Les frontières

Publié le 25-06-2022

de Matteo Spicuglia

Décembre 2021, frontière entre la Biélorussie et la Pologne. Une photo fixe à jamais l'agonie d'une famille.
Un homme est vu avec ses cinq enfants. En silence, dans la clairière d'un bois. Tout autour un tombeau de fortune recouvert d'une branche d'épicéa. Celui de sa femme et de sa mère : l'épilogue de la terrible histoire d'Avin Irfan Zahin, 39 ans, une femme kurde qui a fui avec sa famille l'Irak pour rejoindre l'Europe. Et coincé comme tant d'autres désespérés à la frontière, à moins 27 degrés sous zéro. D'un côté, la Biélorussie et son cynisme, de l'autre, la Pologne et ses frontières aussi s'emballent. Avin était enceinte et malade. Soigné trop tard, une infection l'aurait emporté.

Février 2022, frontière entre l'Ukraine et la Pologne. L'invasion russe a commencé il y a quelques jours. Les villes bombardées.
Le scénario habituel : les colonnes de désespérés qui s'enfuient. Cette fois, les réfugiés ne trouveront pas de frontières fermées, mais les bras ouverts. Avec une vague de solidarité émouvante, des gardes-frontières qui ont fait passer tout le monde de manière ordonnée, aux citoyens ordinaires, capables de remplir le stade du Wisla Cracovie de centaines et de centaines de tonnes de nourriture, de médicaments et de couvertures en seulement huit heures pour le exilés entassés à la frontière.

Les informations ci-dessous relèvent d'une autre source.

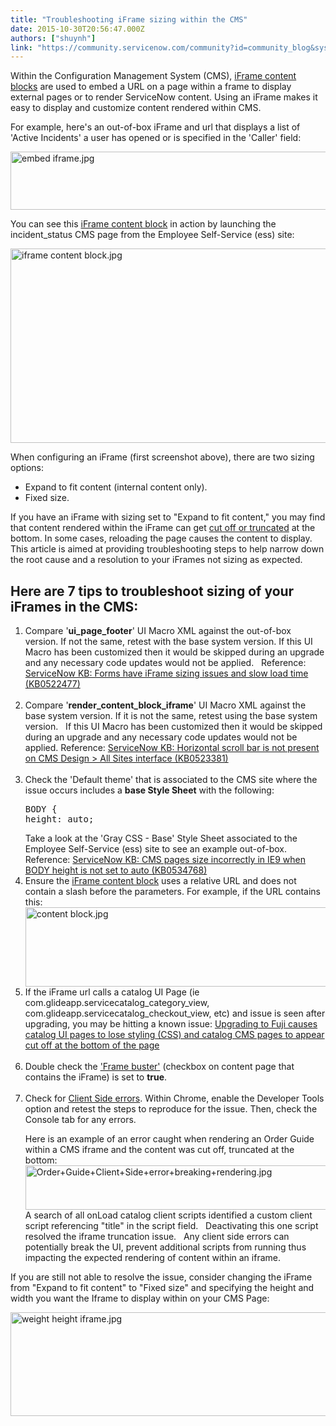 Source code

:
 ```yaml
---
title: "Troubleshooting iFrame sizing within the CMS"
date: 2015-10-30T20:56:47.000Z
authors: ["shuynh"]
link: "https://community.servicenow.com/community?id=community_blog&sys_id=ba5c2aa1dbd0dbc01dcaf3231f961942"
---
```

<p>Within the Configuration Management System (CMS), <a title="ki.servicenow.com/index.php?title=Using_Content_Blocks#iFrames" href="http://wiki.servicenow.com/index.php?title=Using_Content_Blocks#iFrames">iFrame content blocks</a> are used to embed a URL on a page within a frame to display external pages or to render ServiceNow content. Using an iFrame makes it easy to display and customize content rendered within CMS.</p><p></p><p>For example, here's an out-of-box iFrame and url that displays a list of 'Active Incidents' a user has opened or is specified in the 'Caller' field:</p><p><img   alt="embed iframe.jpg" class="image-5 jive-image" src="ea033c82db589304b322f4621f961918.iix" style="width: 620px; height: 93px; display: block; margin-left: auto; margin-right: auto;"/></p><p></p><p>You can see this <a title="ki.servicenow.com/index.php?title=Using_Content_Blocks#iFrames" href="http://wiki.servicenow.com/index.php?title=Using_Content_Blocks#iFrames">iFrame content block</a> in action by launching the incident_status CMS page from the Employee Self-Service (ess) site:</p><p><img   alt="iframe content block.jpg" class="image-10 jive-image" src="4fb099cedb94130468c1fb651f96190f.iix" style="width: 620px; height: 311px; float: none; display: block; margin-left: auto; margin-right: auto;"/></p><p>When configuring an iFrame (first screenshot above), there are two sizing options:</p><ul><li>Expand to fit content (internal content only).</li><li>Fixed size.</li></ul><p></p><p>If you have an iFrame with sizing set to "Expand to fit content," you may find that content rendered within the iFrame can get <a title="" _jive_internal="true" href="/community?id=community_question&sys_id=678987a5db5cdbc01dcaf3231f96195d">cut off or truncated</a> at the bottom. In some cases, reloading the page causes the content to display. This article is aimed at providing troubleshooting steps to help narrow down the root cause and a resolution to your iFrames not sizing as expected.</p><p></p><h2>Here are 7 tips to troubleshoot sizing of your iFrames in the CMS:</h2><ol><li>Compare '<strong>ui_page_footer</strong>' UI Macro XML against the out-of-box version. If not the same, retest with the base system version. If this UI Macro has been customized then it would be skipped during an upgrade and any necessary code updates would not be applied.   Reference: <a href="https://hi.service-now.com/kb_view.do?sysparm_article=KB0522477" title="https://hi.service-now.com/kb_view.do?sysparm_article=KB0522477">ServiceNow KB: Forms have iFrame sizing issues and slow load time (KB0522477)</a><br/><br/></li><li>Compare '<strong>render_content_block_iframe</strong>' UI Macro XML against the base system version. If it is not the same, retest using the base system version.   If this UI Macro has been customized then it would be skipped during an upgrade and any necessary code updates would not be applied. Reference: <a href="https://hi.service-now.com/kb_view.do?sysparm_article=KB0523381" title="https://hi.service-now.com/kb_view.do?sysparm_article=KB0523381">ServiceNow KB: Horizontal scroll bar is not present on CMS Design &gt; All Sites interface (KB0523381)</a><br/><br/></li><li>Check the 'Default theme' that is associated to the CMS site where the issue occurs includes a <strong>base Style Sheet</strong> with the following:<br/><pre __default_attr="plain" __jive_macro_name="code" class="jive_macro_code jive_text_macro _jivemacro_uid_14461535917765746" data-renderedposition="926.73291015625_37.99715805053711_1162_31" jivemacro_uid="_14461535917765746">BODY {<br/>height: auto;</pre>Take a look at the 'Gray CSS - Base' Style Sheet associated to the Employee Self-Service (ess) site to see an example out-of-box.   Reference: <a href="https://hi.service-now.com/kb_view.do?sysparm_article=KB0534768" title="https://hi.service-now.com/kb_view.do?sysparm_article=KB0534768">ServiceNow KB: CMS pages size incorrectly in IE9 when BODY height is not set to auto (KB0534768)<br/></a></li><li>Ensure the <a title="ki.servicenow.com/index.php?title=Using_Content_Blocks#iFrames" href="http://wiki.servicenow.com/index.php?title=Using_Content_Blocks#iFrames">iFrame content block</a> uses a relative URL and does not contain a slash before the parameters. For example, if the URL contains this:<br/><img   alt="content block.jpg" class="image-6 jive-image" src="926f04c2dbdc1344e9737a9e0f961935.iix" style="width: 620px; height: 127px; display: block; margin-left: auto; margin-right: auto;"/></li><li>If the iFrame url calls a catalog UI Page (ie com.glideapp.servicecatalog_category_view, com.glideapp.servicecatalog_checkout_view, etc) and issue is seen after upgrading, you may be hitting a known issue: <a title="i.service-now.com/kb_view_customer.do?sysparm_article=KB0547024" href="https://hi.service-now.com/kb_view_customer.do?sysparm_article=KB0547024">Upgrading to Fuji causes catalog UI pages to lose styling (CSS) and catalog CMS pages to appear cut off at the bottom of the page</a><br/><br/></li><li>Double check the <a title="ki.servicenow.com/index.php?title=Creating_a_Content_Page#Creating_a_Content_Page" href="http://wiki.servicenow.com/index.php?title=Creating_a_Content_Page#Creating_a_Content_Page">'Frame buster'</a> (checkbox on content page that contains the iFrame) is set to <strong>true</strong>.<br/><br/></li><li>Check for <a title="" _jive_internal="true" href="/community/service-automation-platform/scripting/blog/2015/02/11/debugging-client-side-errors">Client Side errors</a>. Within Chrome, enable the Developer Tools option and retest the steps to reproduce for the issue. Then, check the Console tab for any errors.<p>Here is an example of an error caught when rendering an Order Guide within a CMS iframe and the content was cut off, truncated at the bottom:<br/><img   alt="Order+Guide+Client+Side+error+breaking+rendering.jpg" class="image-7 jive-image" src="e32ca3f5db9893049c9ffb651f96198f.iix" style="width: 620px; height: 71px; display: block; margin-left: auto; margin-right: auto;"/>A search of all onLoad catalog client scripts identified a custom client script referencing "title" in the script field.   Deactivating this one script resolved the iframe truncation issue.   Any client side errors can potentially break the UI, prevent additional scripts from running thus impacting the expected rendering of content within an iframe.</p></li></ol><p></p><p></p><p>If you are still not able to resolve the issue, consider changing the iFrame from "Expand to fit content" to "Fixed size" and specifying the height and width you want the Iframe to display within on your CMS Page:</p><p><img   alt="weight height iframe.jpg" class="image-11 jive-image" src="cd90f44adbd49344e9737a9e0f9619d4.iix" style="width: 620px; height: 166px; display: block; margin-left: auto; margin-right: auto;"/></p>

Deux histoires. Deux coupes de réalités différentes, mais pas tant que ça.
D'un point de vue purement rationnel, il ne devrait y avoir aucune différence entre ceux qui fuient : une famille irakienne a la même dignité qu'une famille ukrainienne. De même, le présent violé d'un enfant devrait nous hanter quelle que soit la couleur de sa peau ou l'origine de ses parents.
Cependant, nous savons que ce n'est pas le cas. Nos actions, nos jugements, les décisions de ceux qui nous gouvernent sont souvent guidés par des émotions et non par des raisonnements.
C'est ce qui se passe presque toujours dans le monde de l'information lorsqu'il s'agit de raconter des catastrophes ou des drames. La boussole est celle de l'actualité d'un fait qui est définie par diverses variables, telles que la proximité et l'empathie avec les victimes.
Les initiés la connaissent sous le nom de loi de McLurg, une analyse qui tente de fixer certaines proportions.
La mort d'un Européen, par exemple, d'un point de vue médiatique équivaut au massacre de vingt-huit Chinois.
Ainsi, deux mineurs gallois équivalent à cent pakistanais victimes des inondations.

On pourrait appliquer la même règle aux guerres et il ne faut pas s'en scandaliser.
Il est normal qu'un conflit sur le pas de la porte nous implique et touche plus qu'une tragédie qui se produit à l'autre bout du monde. C'est l'instinct qui nous dit cela, notre nature même qui nous amène à sympathiser avec ceux que nous ressentons les plus proches de nous en termes de culture, d'idées, d'appartenance.
Les deux poids et les deux mesures utilisés avec les réfugiés aux frontières de l'Europe de l'Est ne peuvent s'expliquer que de cette manière.
Pourtant, cela ne peut pas être le chemin. Encore un cliché pour comprendre que la seule valeur est simplement le visage de la personne en face de nous, son histoire, ses larmes, mais aussi tout son espoir inexprimé.
La vie nous le rappelle sans cesse et peut-être même cette guerre absurde a-t-elle replongé au cœur d'une Europe engourdie. D'une Europe qui après 70 ans de paix avait oublié une vérité toute simple : les autres ne sont pas « les autres », c'est « nous ».